When I was a kid, on Fridays I would grab my skateboard and ride it out of the hood in the middle of street traffic to go visit my father. Even though I found out as an adult that I wasn’t his, after my parents divorced, as the youngest of six, I was the one who stuck to him like glue. I would sit like a little puppy outside his door- sometimes for hours. He would come in looking a little tired but then smile and say “what’s up Lil Guy? You been here long?”

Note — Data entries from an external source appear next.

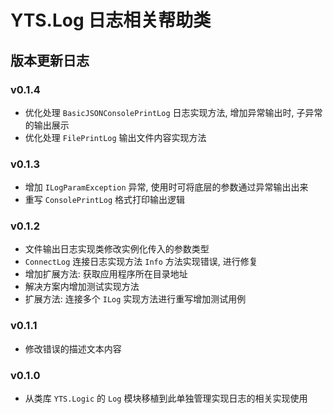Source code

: ﻿# YTS.Log 日志相关帮助类

## 版本更新日志

### v0.1.4

* 优化处理 `BasicJSONConsolePrintLog` 日志实现方法, 增加异常输出时, 子异常的输出展示
* 优化处理 `FilePrintLog` 输出文件内容实现方法

### v0.1.3

* 增加 `ILogParamException` 异常, 使用时可将底层的参数通过异常输出出来
* 重写 `ConsolePrintLog` 格式打印输出逻辑

### v0.1.2

* 文件输出日志实现类修改实例化传入的参数类型
* `ConnectLog` 连接日志实现方法 `Info` 方法实现错误, 进行修复
* 增加扩展方法: 获取应用程序所在目录地址
* 解决方案内增加测试实现方法
* 扩展方法: 连接多个 `ILog` 实现方法进行重写增加测试用例

### v0.1.1

* 修改错误的描述文本内容

### v0.1.0

* 从类库 `YTS.Logic` 的 `Log` 模块移植到此单独管理实现日志的相关实现使用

And I would always lie and say “no daddy I just got here.” He would laugh and open the door and I would be home. Though he had a girlfriend living with him, no matter what his plans were, he was there on Friday to let me in. We had no cell phones back then. Everybody just knew where you were and what you were probably doing. Dad and I would listen to music until his girlfriend got home. Then they would talk about what they wanted for dinner. Sometimes we cooked. Other times it was Chinese or a chicken place. But I was always welcome. Never a burden. It was the only place on earth I was accepted for who I was. No longer clowned for being a smart proper talking black kid.
Dad loved to talk about the history of every song and artist on the radio and in his collection. He loved that I liked to listen. From the day I could first remember, I sat at the record player at every family picnic with the 45’s and LP’s taking all the requests from the hundred or so family members who brought their records with their names taped to them. Everybody knew that “Lil Guy” was the family deejay for every picnic. It started out as a cute thing to let a toddler do. But then I got good. By the time I was in elementary school, I knew music like the back of my hand. I understood rhythms and timings and crowds and how to keep them dancing.

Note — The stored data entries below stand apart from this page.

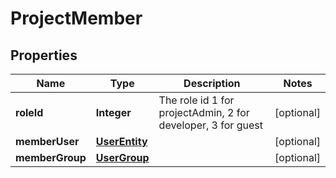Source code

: # ProjectMember

## Properties
Name | Type | Description | Notes
------------ | ------------- | ------------- | -------------
**roleId** | **Integer** | The role id 1 for projectAdmin, 2 for developer, 3 for guest |  [optional]
**memberUser** | [**UserEntity**](UserEntity.md) |  |  [optional]
**memberGroup** | [**UserGroup**](UserGroup.md) |  |  [optional]
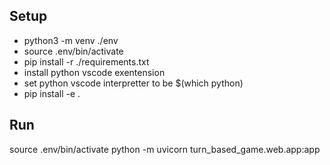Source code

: ## Setup
- python3 -m venv ./env
- source .env/bin/activate
- pip install -r ./requirements.txt
- install python vscode exentension
- set python vscode interpretter to be $(which python)
- pip install -e .

## Run
source .env/bin/activate
python -m uvicorn turn_based_game.web.app:app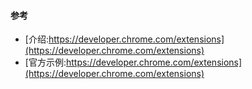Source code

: #### 参考

- [介绍:https://developer.chrome.com/extensions](https://developer.chrome.com/extensions)
- [官方示例:https://developer.chrome.com/extensions](https://developer.chrome.com/extensions)
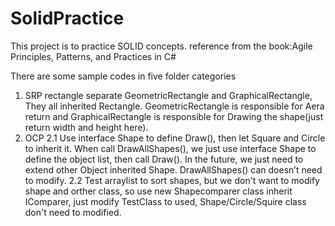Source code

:# SolidPractice
This project is to practice SOLID concepts. reference from the book:Agile Principles, Patterns, and Practices in C#

There are some sample codes in five folder categories
1. SRP
   rectangle separate  GeometricRectangle and GraphicalRectangle, They all inherited Rectangle.
  GeometricRectangle is responsible for Aera return and GraphicalRectangle is responsible for Drawing the shape(just return width and height here).
2. OCP
  2.1 Use interface Shape to define Draw(), then let Square and Circle to inherit it. When call DrawAllShapes(), we just 
      use interface Shape to define the object list, then call Draw(). In the future, we just need to extend other Object inherited Shape. DrawAllShapes() 
	  can doesn’t need to modify.
  2.2 Test arraylist to sort shapes, but we don't want to modify shape and orther class, so use new Shapecomparer class inherit IComparer, just modify TestClass
  to used, Shape/Circle/Squire class don't need to modified.	  
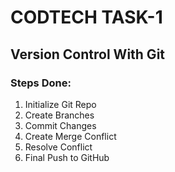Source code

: # CODTECH TASK-1

## Version Control With Git

### Steps Done:

1. Initialize Git Repo
2. Create Branches
3. Commit Changes
4. Create Merge Conflict
5. Resolve Conflict
6. Final Push to GitHub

One day on his state job, one of the Delegates who lost an election threw out a case of recorded music on some premium chrome cassettes that cost a lot of money. Those were the days where most of us black folk used to tape all our music off the radio and would be so mad when the announcers talked over it. After a while we knew which deejay to call the radio station and ask for the song and we had the nerve to even tell him we were going to record it so could he please be quiet? Wow. Those were the days.

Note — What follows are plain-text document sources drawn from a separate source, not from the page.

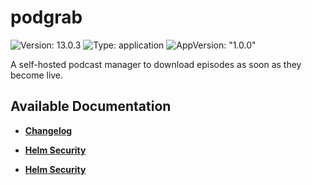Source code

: # podgrab

![Version: 13.0.3](https://img.shields.io/badge/Version-13.0.3-informational?style=flat-square) ![Type: application](https://img.shields.io/badge/Type-application-informational?style=flat-square) ![AppVersion: "1.0.0"](https://img.shields.io/badge/AppVersion-"1.0.0"-informational?style=flat-square)

A self-hosted podcast manager to download episodes as soon as they become live.

## Available Documentation

- [**Changelog**](CHANGELOG)

- [**Helm Security**](container-security)

- [**Helm Security**](helm-security)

Anyway, as a state custodian, my father kept the tapes instead of throwing them out. He was using them to record his music off the radio. When my parents were married I used have to hide in the closet with a little radio to keep from being teased by my brothers and sisters for listening to “white music”. But in the collection that was on the tapes were many artists I had never heard of and I was fascinated. We would still listen and talk about his music, but afterward I would lay on his floor with the headphones on and listen to those tapes for hours. Dad never said a word.
After a while I noticed he had purchased some new cassettes. For years I did not understand why. Until one day as an adult after he died too young, it hit me and I just cried. He didn’t want to record over them because he knew how much I loved the music. He just left the case there for me to keep listening. And I would start to tell him “Daddy did you know that song you told me about that white people be singing it too?” and he would just laugh.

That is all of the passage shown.